[Opening Extracted records section]
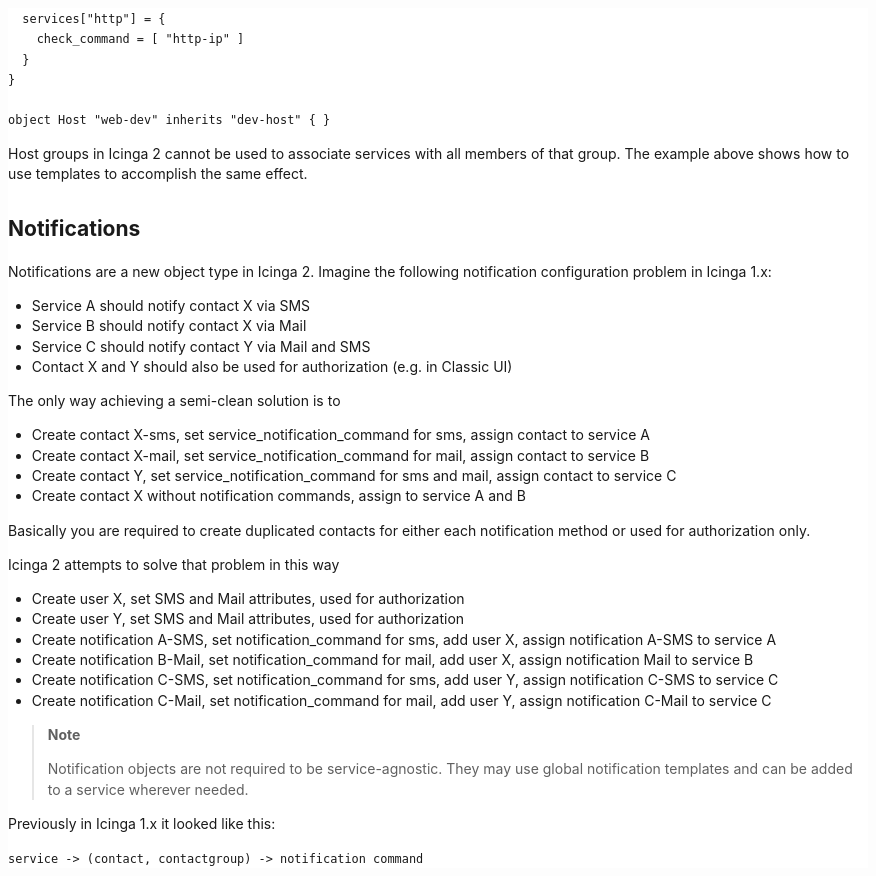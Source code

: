       services["http"] = {
        check_command = [ "http-ip" ]
      }
    }

    object Host "web-dev" inherits "dev-host" { }

Host groups in Icinga 2 cannot be used to associate services with all members
of that group. The example above shows how to use templates to accomplish
the same effect.

## <a id="differences-1x-2-notifications"></a> Notifications

Notifications are a new object type in Icinga 2. Imagine the following
notification configuration problem in Icinga 1.x:

* Service A should notify contact X via SMS
* Service B should notify contact X via Mail
* Service C should notify contact Y via Mail and SMS
* Contact X and Y should also be used for authorization (e.g. in Classic UI)

The only way achieving a semi-clean solution is to

* Create contact X-sms, set service_notification_command for sms, assign contact
  to service A
* Create contact X-mail, set service_notification_command for mail, assign
  contact to service B
* Create contact Y, set service_notification_command for sms and mail, assign
  contact to service C
* Create contact X without notification commands, assign to service A and B

Basically you are required to create duplicated contacts for either each
notification method or used for authorization only.

Icinga 2 attempts to solve that problem in this way

* Create user X, set SMS and Mail attributes, used for authorization
* Create user Y, set SMS and Mail attributes, used for authorization
* Create notification A-SMS, set notification_command for sms, add user X,
  assign notification A-SMS to service A
* Create notification B-Mail, set notification_command for mail, add user X,
  assign notification Mail to service B
* Create notification C-SMS, set notification_command for sms, add user Y,
  assign notification C-SMS to service C
* Create notification C-Mail, set notification_command for mail, add user Y,
  assign notification C-Mail to service C

> **Note**
>
> Notification objects are not required to be service-agnostic. They may use
> global notification templates and can be added to a service wherever needed.

Previously in Icinga 1.x it looked like this:

    service -> (contact, contactgroup) -> notification command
[Closing Extracted records section]
◆ **Aim of the task**
An exact restatement of the lines from the one with "notification method or" through the last line of the data is the only acceptable answer.

◆ **Solution for this problem**
notification method or used for authorization only.

Icinga 2 attempts to solve that problem in this way

* Create user X, set SMS and Mail attributes, used for authorization
* Create user Y, set SMS and Mail attributes, used for authorization
* Create notification A-SMS, set notification_command for sms, add user X,
  assign notification A-SMS to service A
* Create notification B-Mail, set notification_command for mail, add user X,
  assign notification Mail to service B
* Create notification C-SMS, set notification_command for sms, add user Y,
  assign notification C-SMS to service C
* Create notification C-Mail, set notification_command for mail, add user Y,
  assign notification C-Mail to service C

> **Note**
>
> Notification objects are not required to be service-agnostic. They may use
> global notification templates and can be added to a service wherever needed.

Previously in Icinga 1.x it looked like this:

    service -> (contact, contactgroup) -> notification command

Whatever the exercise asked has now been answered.